Data Workshop

Columnar analytics on your own data, from Quebec.

Upload a CSV, Parquet, or JSON file. Run standard SQL against it. Get results in milliseconds — without paying per query, paying for egress, or letting your data leave Canada.

Three steps

Datasets group your tables — same shape as a BigQuery dataset or a schema. Each dataset is a single DuckDB file on disk, with the raw source files kept alongside for lineage.

1. Create a dataset

From your dashboard, click Data Workshop → New dataset. Pick a slug; that's how you'll reference it everywhere.

2. Upload a file

Drag a .csv, .parquet, .json, or .jsonl file into the Uploads tab. The file lives untouched alongside your dataset — you can re-ingest with a different table name later.

3. Run SQL

Switch to the Query tab. Type SQL. Hit Cmd/Ctrl + Enter. Results stream back; the underlying engine fans out across every core on the box.

SELECT region,
       AVG(price)    AS avg_price,
       COUNT(*)      AS orders,
       SUM(quantity) AS units
  FROM sales
 GROUP BY region
 ORDER BY avg_price DESC;

Why it's fast

PostgreSQL stores data row by row. SELECT AVG(price) FROM orders reads every column of every row — even when you only asked for one. Data Workshop uses DuckDB, which stores each column separately. Aggregations touch only the columns the query references, often 2-5% of the on-disk bytes.
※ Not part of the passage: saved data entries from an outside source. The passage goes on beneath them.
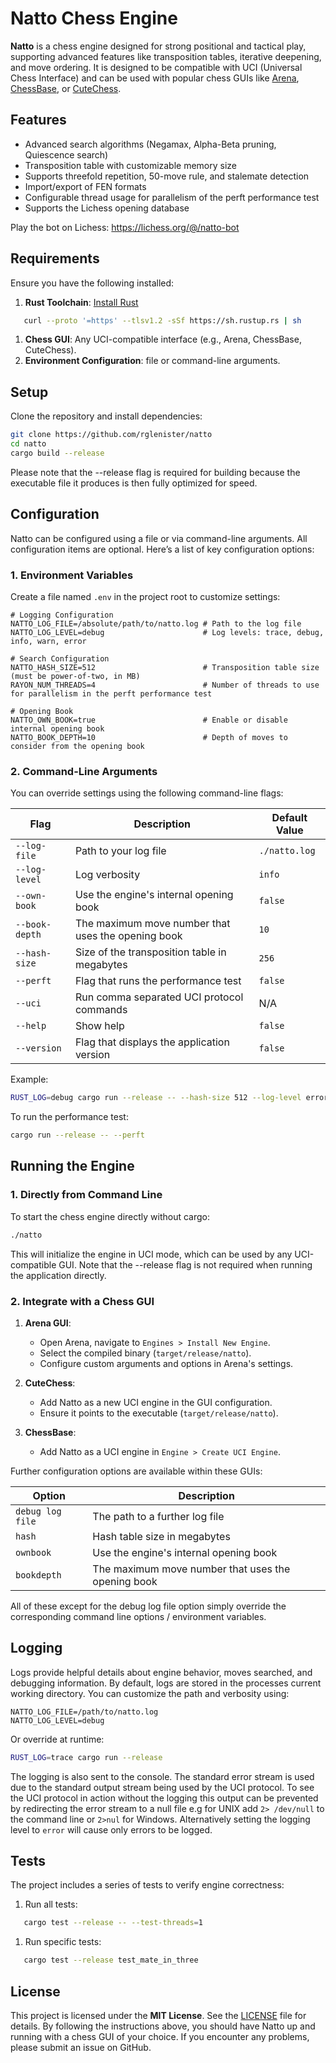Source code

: # **Natto Chess Engine**
**Natto** is a chess engine designed for strong positional and tactical play, supporting advanced features like transposition tables, iterative deepening, and move ordering. It is designed to be compatible with UCI (Universal Chess Interface) and can be used with popular chess GUIs like [Arena](http://playwitharena.de/), [ChessBase](https://en.chessbase.com/), or [CuteChess](https://github.com/cutechess/cutechess).
## **Features**
- Advanced search algorithms (Negamax, Alpha-Beta pruning, Quiescence search)
- Transposition table with customizable memory size
- Supports threefold repetition, 50-move rule, and stalemate detection
- Import/export of FEN formats
- Configurable thread usage for parallelism of the perft performance test
- Supports the Lichess opening database

Play the bot on Lichess: https://lichess.org/@/natto-bot

## **Requirements**
Ensure you have the following installed:
1. **Rust Toolchain**: [Install Rust](https://www.rust-lang.org/tools/install)
``` bash
   curl --proto '=https' --tlsv1.2 -sSf https://sh.rustup.rs | sh
```
1. **Chess GUI**: Any UCI-compatible interface (e.g., Arena, ChessBase, CuteChess).
2. **Environment Configuration**: file or command-line arguments.

## **Setup**
Clone the repository and install dependencies:
``` bash
git clone https://github.com/rglenister/natto
cd natto
cargo build --release
```
Please note that the --release flag is required for building because the executable file it produces is
then fully optimized for speed. 
## **Configuration**
Natto can be configured using a file or via command-line arguments. All configuration items are optional. 
Here’s a list of key configuration options:
### **1. Environment Variables**
Create a file named `.env` in the project root to customize settings: 
``` env
# Logging Configuration
NATTO_LOG_FILE=/absolute/path/to/natto.log # Path to the log file
NATTO_LOG_LEVEL=debug                      # Log levels: trace, debug, info, warn, error

# Search Configuration
NATTO_HASH_SIZE=512                        # Transposition table size (must be power-of-two, in MB)
RAYON_NUM_THREADS=4                        # Number of threads to use for parallelism in the perft performance test 

# Opening Book
NATTO_OWN_BOOK=true                        # Enable or disable internal opening book
NATTO_BOOK_DEPTH=10                        # Depth of moves to consider from the opening book
```
### **2. Command-Line Arguments**
You can override settings using the following command-line flags:

| Flag           | Description                                        | Default Value |
|----------------|----------------------------------------------------|---------------|
| `--log-file`   | Path to your log file                              | `./natto.log` |
| `--log-level`  | Log verbosity                                      | `info`        |
| `--own-book`   | Use the engine's internal opening book             | `false`       |
| `--book-depth` | The maximum move number that uses the opening book | `10`          |
| `--hash-size`  | Size of the transposition table in megabytes       | `256`         |
| `--perft`      | Flag that runs the performance test                | `false`       |
| `--uci`        | Run comma separated UCI protocol commands      | N/A           |
| `--help`       | Show help                                      | `false`       |
| `--version`    | Flag that displays the application version         | `false`       |

Example:
``` bash
RUST_LOG=debug cargo run --release -- --hash-size 512 --log-level error
```
To run the performance test:
``` bash
cargo run --release -- --perft
```
## **Running the Engine**
### **1. Directly from Command Line**
To start the chess engine directly without cargo:
``` bash
./natto
```
This will initialize the engine in UCI mode, which can be used by any UCI-compatible GUI. Note that the --release flag
is not required when running the application directly.
### **2. Integrate with a Chess GUI**
1. **Arena GUI**:
    - Open Arena, navigate to `Engines > Install New Engine`.
    - Select the compiled binary (`target/release/natto`).
    - Configure custom arguments and options in Arena's settings.

2. **CuteChess**:
    - Add Natto as a new UCI engine in the GUI configuration.
    - Ensure it points to the executable (`target/release/natto`).

3. **ChessBase**:
    - Add Natto as a UCI engine in `Engine > Create UCI Engine`.

Further configuration options are available within these GUIs:

| Option           | Description                                        |
|------------------|----------------------------------------------------|
| `debug log file` | The path to a further log file                     |
| `hash`           | Hash table size in megabytes                       |
| `ownbook`        | Use the engine's internal opening book             |
| `bookdepth`      | The maximum move number that uses the opening book |

All of these except for the debug log file option simply override the corresponding command line options / environment variables.

## **Logging**
Logs provide helpful details about engine behavior, moves searched, and debugging information. By default, logs are stored in the processes current working directory. You can customize the path and verbosity using:
``` env
NATTO_LOG_FILE=/path/to/natto.log
NATTO_LOG_LEVEL=debug
```
Or override at runtime:
``` bash
RUST_LOG=trace cargo run --release
```
The logging is also sent to the console. The standard error stream is used due to the standard output stream being
used by the UCI protocol. To see the UCI protocol in action without the logging this output can be
prevented by redirecting the error stream to a null file e.g for UNIX add `2> /dev/null` to the command line
or `2>nul` for Windows.
Alternatively setting the logging level to `error` will cause only errors to be logged.
## **Tests**
The project includes a series of tests to verify engine correctness:
1. Run all tests:
``` bash
   cargo test --release -- --test-threads=1
```
1. Run specific tests:
``` bash
   cargo test --release test_mate_in_three
```

## **License**
This project is licensed under the **MIT License**. See the [LICENSE](LICENSE) file for details.
By following the instructions above, you should have Natto up and running with a chess GUI of your choice. If you encounter any problems, please submit an issue on GitHub.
On top of that, DuckDB parallelizes a single query across every available core, processes data in vectorized batches, and supports automatic predicate pushdown into Parquet metadata. On 10-million-row tables, you get BigQuery-like ergonomics on a Quebec-hosted box, without the per-byte-scanned fee.

What you can't do here: scan a 10 TB table across 5,000 workers. For that, BigQuery is still the right tool. Data Workshop is for the long tail of dashboards, ad-hoc analysis, and BI pipelines that fit comfortably in tens of gigabytes — the workloads that don't justify a warehouse but outgrow Postgres + manual aggregation.

Safe to expose user SQL

User-supplied queries run read-only with filesystem access disabled — read_csv_auto('/etc/passwd') and similar reach off-DB calls return a clean Permission Error. Each query gets a cgroup-bounded memory cap, a wall-clock timeout, and its own subprocess; a runaway aggregation OOMs inside its scope, never on the host.

Supported formats and SQL

Ingest accepts .csv, .parquet, .json, and .jsonl / .ndjson. Types are inferred from a full scan on ingest, so columns parse cleanly even when the first 1,000 rows look the same. Queries use DuckDB SQL — a Postgres-compatible superset with window functions, CTEs, full JSON path operators, and array types. Standard ANSI SQL works.

Plan tiers

Bundled into every Canner plan. Starter gives you enough to try real work; Basic and Pro scale to genuine BI workloads.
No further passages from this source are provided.